Jean-Philippe Deranty
This chapter deals with Rancière’s first writings, following his rupture with Althusserian Marxism, whose post mortem is drawn in the 1974 book-length essay, Althusser’s Lesson. Rancière’s disillusionment with the orthodoxy of his time coincided with his involvement in the movements following the 1968 student and workers’ revolts. The egalitarian spirit fuelling these movements led to a radical challenge of all social hierarchies. Rancière’s research in that decade sought to apply this radical egalitarian acumen at the point where “logos”, as the catchphrase for all the forms of reasoned discourse (from the arts and sciences to political deliberations), meets with the institutions of social life. This led him in particular to concentrate his research on “the workers’ dream in nineteenth century France” (the sub-title of The Nights of Labour, the master work of that period). By recovering the theoretical and poetical writings, the organizational plans and political manifestos, the hopes and complaints of the nineteenth-century proletarians, Rancière aimed to achieve a double aim: on the positive side, to demonstrate the capacity of the dominated to use the resources of logos, their ability to articulate their own thoughts and feelings on the basis of their specific experiences; on the negative side, to unveil the boundaries and divisions that are projected from the social into the intellectual realms, and that prevent the dominated from having their discourses count as meaningful and significant.
The first key concepts in Rancière’s work thus stem directly from his intensive research into the writings of the proletarian philosophers, poets and activists of the first half of the nineteenth century. Yet his general objective to bring class struggle into logos, to describe and accompany all the different “logical revolts” (Révoltes logiques), also led to a radical gesture in terms of philosophical writing. Rancière refused to express the conclusions reached in studying the writings of the proletarian thinkers in the abstract languages, or using the canonical references, of academic philosophy and social theory. Rather, the key concepts encapsulating his initial approach were simple terms, down-to-earth words, but ones that contained deep and complex meanings. The general inversion of hierarchies was thus brought to bear on style itself. The concrete and the everyday, the simple material, that level, namely, at which working people are deemed by intellectuals and dominating classes to be stuck, was shown to hide magnificent thoughts and sublime feelings comparable to the established philosophy and poetry.
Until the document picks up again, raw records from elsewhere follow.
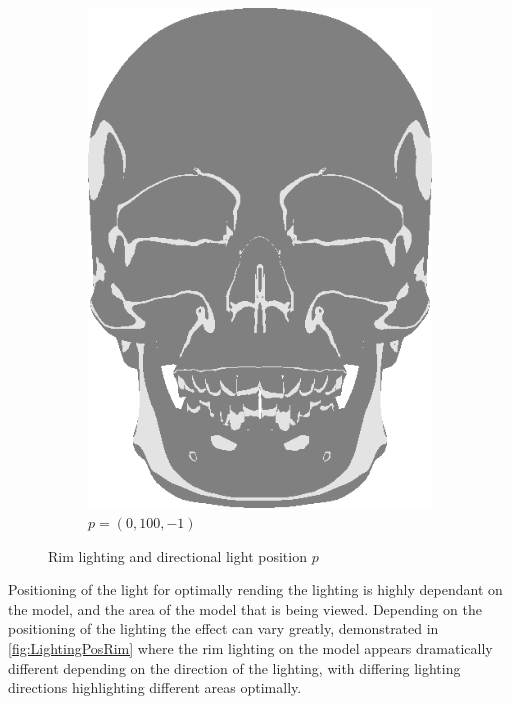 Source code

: \begin{figure}[h]
\begin{subfigure}[b]{0.22\textwidth}
        \includegraphics[width=\textwidth]{img/Lighting/Directional(100,-1).png}
        \caption{$p = (0,100,-1)$}
        \label{fig:LightingPosDir3}
    \end{subfigure}
\caption{Rim lighting and directional light position $p$}
 \label{fig:LightingPosRim}
 \end{figure}
 
Positioning of the light for optimally rending the lighting is highly dependant on the model, and the area of 
the model that is being viewed. Depending on the positioning of the lighting the effect can vary greatly, 
demonstrated in \autoref{fig:LightingPosRim} where the rim lighting on the model appears dramatically different 
depending on the direction of the lighting, with differing lighting directions highlighting different areas optimally.
 

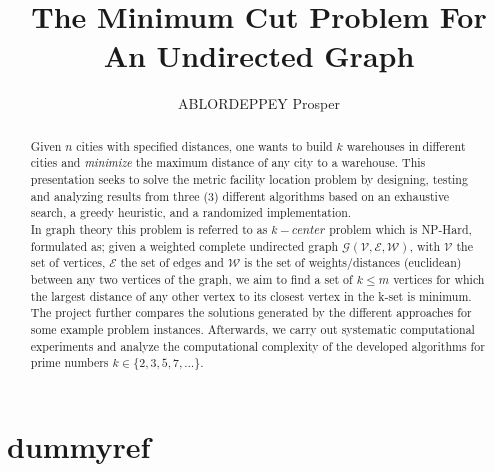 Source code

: \documentclass[longpaper, english, final, times]{revdetua}
\begin{document}
	
	
	\title{The Minimum Cut Problem For An Undirected Graph}
	\author{ABLORDEPPEY Prosper} %
	\maketitle
	
	\begin{abstract}%
%		
		Given $n$ cities with specified distances, one wants to build $k$ warehouses in different cities and \textit{minimize} the maximum distance of any city to a warehouse. This presentation seeks to solve the metric facility location problem by designing, testing and analyzing results from three (3) different algorithms based on an exhaustive search, a greedy heuristic, and a randomized implementation.\\
		
		In graph theory this problem is referred to as $k-center$ problem which is NP-Hard, formulated as; 
		given a weighted complete undirected graph $\mathcal{G(V, E, W)}$, with $\mathcal{V}$ the set of vertices, $\mathcal{E}$ the set of edges and $\mathcal{W}$ is the set of weights/distances (euclidean) between any two vertices of the graph, we aim to find a set of $k \leq m$ vertices for which the largest distance of any other vertex to its closest vertex in the k-set is minimum.\\
		
		The project further compares the solutions generated by the different approaches for some example problem instances. Afterwards, we carry out systematic computational experiments and analyze the computational complexity of the developed algorithms for prime numbers $k \in \{2,3,5,7,\dots\}$.
	\end{abstract}

	\section{dummyref}
		\cite{adjacencymatrixdefinition}
		\cite{GONZALEZ1985293}
		\cite{black2012greedy}
		\cite{erdos1959random}
		\cite{kcenterProblem}
	
\end{document}
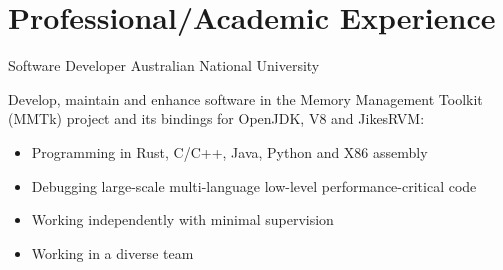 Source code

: \section{Professional/Academic Experience}

{Software Developer}
{Australian National University}
{}
{}
{Develop, maintain and enhance software in the Memory Management Toolkit (MMTk) project and its bindings for OpenJDK, V8 and JikesRVM:
    \begin{itemize}
    \item Programming in Rust, C/C++, Java, Python and X86 assembly
    \item Debugging large-scale multi-language low-level performance-critical code
    \item Working independently with minimal supervision
    \item Working in a diverse team
\end{itemize}}
{}

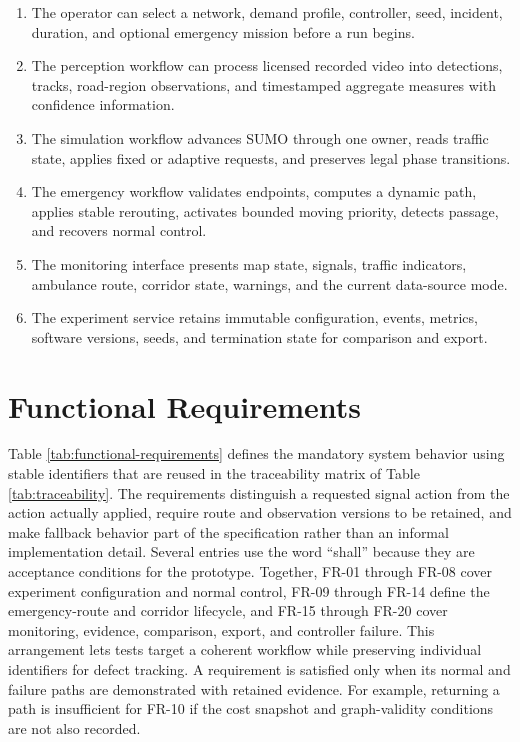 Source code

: \begin{enumerate}
\item The operator can select a network, demand profile, controller, seed, incident, duration, and optional emergency mission before a run begins.
\item The perception workflow can process licensed recorded video into detections, tracks, road-region observations, and timestamped aggregate measures with confidence information.
\item The simulation workflow advances SUMO through one owner, reads traffic state, applies fixed or adaptive requests, and preserves legal phase transitions.
\item The emergency workflow validates endpoints, computes a dynamic path, applies stable rerouting, activates bounded moving priority, detects passage, and recovers normal control.
\item The monitoring interface presents map state, signals, traffic indicators, ambulance route, corridor state, warnings, and the current data-source mode.
\item The experiment service retains immutable configuration, events, metrics, software versions, seeds, and termination state for comparison and export.
\end{enumerate}

\section{Functional Requirements}

Table \ref{tab:functional-requirements} defines the mandatory system behavior using stable identifiers that are reused in the traceability matrix of Table \ref{tab:traceability}. The requirements distinguish a requested signal action from the action actually applied, require route and observation versions to be retained, and make fallback behavior part of the specification rather than an informal implementation detail. Several entries use the word ``shall'' because they are acceptance conditions for the prototype. Together, FR-01 through FR-08 cover experiment configuration and normal control, FR-09 through FR-14 define the emergency-route and corridor lifecycle, and FR-15 through FR-20 cover monitoring, evidence, comparison, export, and controller failure. This arrangement lets tests target a coherent workflow while preserving individual identifiers for defect tracking. A requirement is satisfied only when its normal and failure paths are demonstrated with retained evidence. For example, returning a path is insufficient for FR-10 if the cost snapshot and graph-validity conditions are not also recorded.

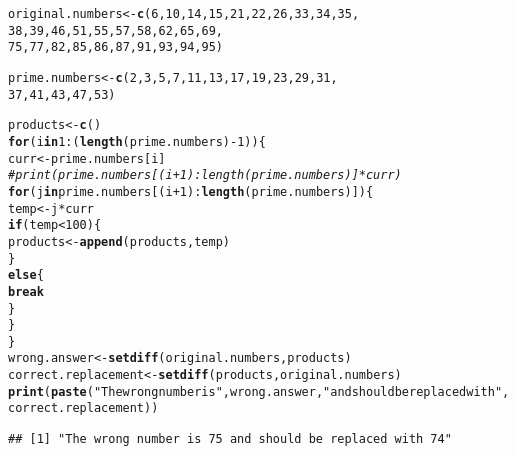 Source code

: \documentclass{article}\usepackage[]{graphicx}\usepackage[]{xcolor}
\makeatletter
\newcommand{\hlnum}[1]{\textcolor[rgb]{0.686,0.059,0.569}{#1}}%
\newcommand{\hlsng}[1]{\textcolor[rgb]{0.192,0.494,0.8}{#1}}%
\newcommand{\hlcom}[1]{\textcolor[rgb]{0.678,0.584,0.686}{\textit{#1}}}%
\newcommand{\hlopt}[1]{\textcolor[rgb]{0,0,0}{#1}}%
\newcommand{\hldef}[1]{\textcolor[rgb]{0.345,0.345,0.345}{#1}}%
\newcommand{\hlkwa}[1]{\textcolor[rgb]{0.161,0.373,0.58}{\textbf{#1}}}%
\newcommand{\hlkwb}[1]{\textcolor[rgb]{0.69,0.353,0.396}{#1}}%
\newcommand{\hlkwd}[1]{\textcolor[rgb]{0.737,0.353,0.396}{\textbf{#1}}}%
\newenvironment{kframe}{%
 \def\at@end@of@kframe{}%
 \ifinner\ifhmode%
  \def\at@end@of@kframe{\end{minipage}}%
  \begin{minipage}{\columnwidth}%
 \fi\fi%
 \def\FrameCommand##1{\hskip\@totalleftmargin \hskip-\fboxsep
 \colorbox{shadecolor}{##1}\hskip-\fboxsep
     \hskip-\linewidth \hskip-\@totalleftmargin \hskip\columnwidth}%
 \MakeFramed {\advance\hsize-\width
   \@totalleftmargin\z@ \linewidth\hsize
   \@setminipage}}%
 {\par\unskip\endMakeFramed%
 \at@end@of@kframe}
\newenvironment{knitrout}{}{} %
\makeatother
\begin{document}
\begin{enumerate}
\begin{knitrout}\scriptsize
{}\color{fgcolor}\begin{kframe}
\begin{alltt}
\hldef{original.numbers} \hlkwb{<-} \hlkwd{c}\hldef{(}\hlnum{6}\hldef{,}\hlnum{10}\hldef{,}\hlnum{14}\hldef{,}\hlnum{15}\hldef{,}\hlnum{21}\hldef{,}\hlnum{22}\hldef{,}\hlnum{26}\hldef{,}\hlnum{33}\hldef{,}\hlnum{34}\hldef{,}\hlnum{35}\hldef{,}
                  \hlnum{38}\hldef{,}\hlnum{39}\hldef{,}\hlnum{46}\hldef{,}\hlnum{51}\hldef{,}\hlnum{55}\hldef{,}\hlnum{57}\hldef{,}\hlnum{58}\hldef{,}\hlnum{62}\hldef{,}\hlnum{65}\hldef{,}\hlnum{69}\hldef{,}
                  \hlnum{75}\hldef{,}\hlnum{77}\hldef{,}\hlnum{82}\hldef{,}\hlnum{85}\hldef{,}\hlnum{86}\hldef{,}\hlnum{87}\hldef{,}\hlnum{91}\hldef{,}\hlnum{93}\hldef{,}\hlnum{94}\hldef{,}\hlnum{95}\hldef{)}

\hldef{prime.numbers} \hlkwb{<-} \hlkwd{c}\hldef{(}\hlnum{2}\hldef{,}\hlnum{3}\hldef{,}\hlnum{5}\hldef{,}\hlnum{7}\hldef{,}\hlnum{11}\hldef{,}\hlnum{13}\hldef{,}\hlnum{17}\hldef{,}\hlnum{19}\hldef{,}\hlnum{23}\hldef{,}\hlnum{29}\hldef{,}\hlnum{31}\hldef{,}
                   \hlnum{37}\hldef{,}\hlnum{41}\hldef{,}\hlnum{43}\hldef{,}\hlnum{47}\hldef{,}\hlnum{53}\hldef{)}

\hldef{products} \hlkwb{<-} \hlkwd{c}\hldef{()}
\hlkwa{for}\hldef{(i} \hlkwa{in} \hlnum{1}\hlopt{:}\hldef{(}\hlkwd{length}\hldef{(prime.numbers)}\hlopt{-}\hlnum{1}\hldef{))\{}
  \hldef{curr} \hlkwb{<-} \hldef{prime.numbers[i]}
  \hlcom{# print(prime.numbers[(i+1):length(prime.numbers)] *curr)}
  \hlkwa{for}\hldef{(j} \hlkwa{in} \hldef{prime.numbers[(i}\hlopt{+}\hlnum{1}\hldef{)}\hlopt{:}\hlkwd{length}\hldef{(prime.numbers)])\{}
    \hldef{temp} \hlkwb{<-} \hldef{j}\hlopt{*}\hldef{curr}
    \hlkwa{if}\hldef{(temp} \hlopt{<} \hlnum{100}\hldef{)\{}
      \hldef{products} \hlkwb{<-} \hlkwd{append}\hldef{(products,temp)}
    \hldef{\}}
    \hlkwa{else}\hldef{\{}
      \hlkwa{break}
    \hldef{\}}
  \hldef{\}}
\hldef{\}}
\hldef{wrong.answer} \hlkwb{<-} \hlkwd{setdiff}\hldef{(original.numbers,products)}
\hldef{correct.replacement} \hlkwb{<-} \hlkwd{setdiff}\hldef{(products,original.numbers)}
\hlkwd{print}\hldef{(}\hlkwd{paste}\hldef{(}\hlsng{"The wrong number is"}\hldef{, wrong.answer,} \hlsng{"and should be replaced with"}\hldef{,}
            \hldef{correct.replacement))}
\end{alltt}
\begin{verbatim}
## [1] "The wrong number is 75 and should be replaced with 74"
\end{verbatim}
\end{kframe}
\end{knitrout}
\end{enumerate}


\end{document}
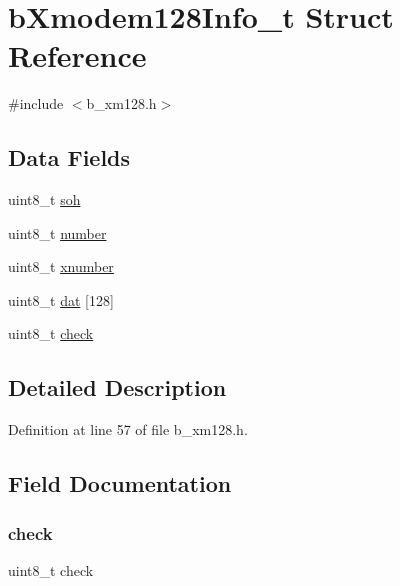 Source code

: \hypertarget{structb_xmodem128_info__t}{}\section{b\+Xmodem128\+Info\+\_\+t Struct Reference}
\label{structb_xmodem128_info__t}


{\ttfamily \#include $<$b\+\_\+xm128.\+h$>$}

\subsection*{Data Fields}
\begin{DoxyCompactItemize}
\item 
uint8\+\_\+t \mbox{\hyperlink{structb_xmodem128_info__t_a87bdcb2d9de9c3eef834e0af26f2d5e3}{soh}}
\item 
uint8\+\_\+t \mbox{\hyperlink{structb_xmodem128_info__t_af57eaec6f3dec6de717735725c9908a6}{number}}
\item 
uint8\+\_\+t \mbox{\hyperlink{structb_xmodem128_info__t_ae817be61f4d69f01a76ff417b23f5a54}{xnumber}}
\item 
uint8\+\_\+t \mbox{\hyperlink{structb_xmodem128_info__t_ab02bda4989472488cf520fd11c64a230}{dat}} \mbox{[}128\mbox{]}
\item 
uint8\+\_\+t \mbox{\hyperlink{structb_xmodem128_info__t_ad47d5b159b4c95a163edac9d1b659751}{check}}
\end{DoxyCompactItemize}


\subsection{Detailed Description}


Definition at line 57 of file b\+\_\+xm128.\+h.



\subsection{Field Documentation}
\mbox{\label{structb_xmodem128_info__t_ad47d5b159b4c95a163edac9d1b659751}} 
\subsubsection{\texorpdfstring{check}{check}}
{\footnotesize\ttfamily uint8\+\_\+t check}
Three such expressions in particular capture the constellations of ideas articulated in Rancière’s initial research: the voice of workers (la paroleouvrière); the nights of proletarians (la nuit desprolétaires); the land of the people (le pays du peuple).
The expression that probably summarizes Rancière’s overall theoretical practice most accurately is the early motto of the “Révoltes logiques”, logical revolts, a motto borrowed from the prose poem “Democracy” by Arthur Rimbaud (Rimbaud 1957: 128). When the young militants chose this title for their new journal, they were explicitly aiming to unite under the same banner the revolts of the early nineteenth-century workers and the creator of poetic modernity in France. This was an original research project, suggestive on many levels. It suggested that there is no qualitative gap between the poems of the glorified genius and the best writings of obscure proletarian poets, philosophers and reformers. It demanded therefore that the same intellectual application, care and sophistication be used in reading their writings as was demanded in reading the great poet, or indeed the established philosophers (see the later reading of Rimbaud in FW but also the readings of Mallarmé in M and PL). It perhaps even suggested that Rimbaud, as a late child of the nineteenth century and a young witness of the Paris Commune, might have been an unconscious heir, together with the socialists of this generation, of these early proletarian writers. Altogether, it suggested that the early revolts of the proletarians were as much revolts in speaking, writing and thinking, “logical” revolts, revolts within logos, as political, social or economic ones. It set up already the constant to and fro between class positions, articulated around uses of language, that is the hallmark of Rancière’s method.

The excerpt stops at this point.